- Opening Delimiter -
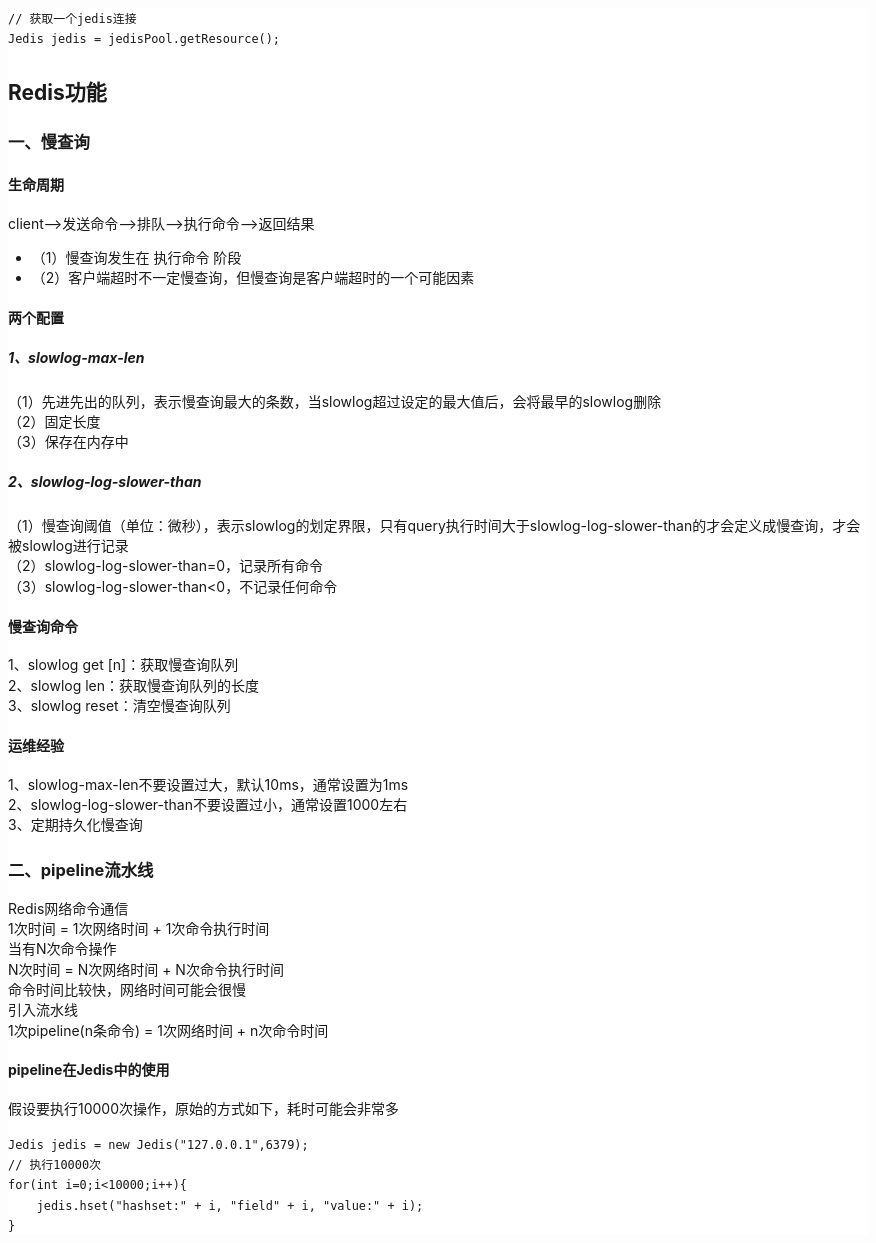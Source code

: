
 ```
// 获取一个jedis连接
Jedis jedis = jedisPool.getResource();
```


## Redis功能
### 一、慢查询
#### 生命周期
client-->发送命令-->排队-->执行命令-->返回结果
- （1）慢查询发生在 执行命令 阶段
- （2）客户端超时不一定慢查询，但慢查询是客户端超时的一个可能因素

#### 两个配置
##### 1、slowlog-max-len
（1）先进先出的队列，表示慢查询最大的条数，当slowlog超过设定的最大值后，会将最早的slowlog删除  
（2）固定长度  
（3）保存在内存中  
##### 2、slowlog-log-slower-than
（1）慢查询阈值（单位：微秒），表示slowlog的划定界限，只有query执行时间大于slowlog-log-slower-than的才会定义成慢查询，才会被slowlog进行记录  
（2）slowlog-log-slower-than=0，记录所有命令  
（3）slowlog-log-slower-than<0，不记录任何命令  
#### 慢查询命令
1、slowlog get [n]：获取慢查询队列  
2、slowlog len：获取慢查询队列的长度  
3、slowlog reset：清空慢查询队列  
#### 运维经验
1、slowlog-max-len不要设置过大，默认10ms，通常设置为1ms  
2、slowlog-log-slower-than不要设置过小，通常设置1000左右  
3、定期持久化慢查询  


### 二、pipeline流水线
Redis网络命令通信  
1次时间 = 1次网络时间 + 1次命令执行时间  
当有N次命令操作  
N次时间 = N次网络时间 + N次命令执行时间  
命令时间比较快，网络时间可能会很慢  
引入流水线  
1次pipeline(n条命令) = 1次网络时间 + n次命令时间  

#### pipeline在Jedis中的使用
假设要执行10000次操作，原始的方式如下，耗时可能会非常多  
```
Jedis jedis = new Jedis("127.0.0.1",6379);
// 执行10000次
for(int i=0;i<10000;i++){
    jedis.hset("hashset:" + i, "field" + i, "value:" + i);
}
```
- Closing Delimiter -
■ **The problem**
Every line from the one holding "N次时间 = N次网络时间 + N次命令执行时间" through the final line of the listing must be echoed exactly; leave out all other lines.

■ **Written solution**
N次时间 = N次网络时间 + N次命令执行时间  
命令时间比较快，网络时间可能会很慢  
引入流水线  
1次pipeline(n条命令) = 1次网络时间 + n次命令时间  

#### pipeline在Jedis中的使用
假设要执行10000次操作，原始的方式如下，耗时可能会非常多  
```
Jedis jedis = new Jedis("127.0.0.1",6379);
// 执行10000次
for(int i=0;i<10000;i++){
    jedis.hset("hashset:" + i, "field" + i, "value:" + i);
}
```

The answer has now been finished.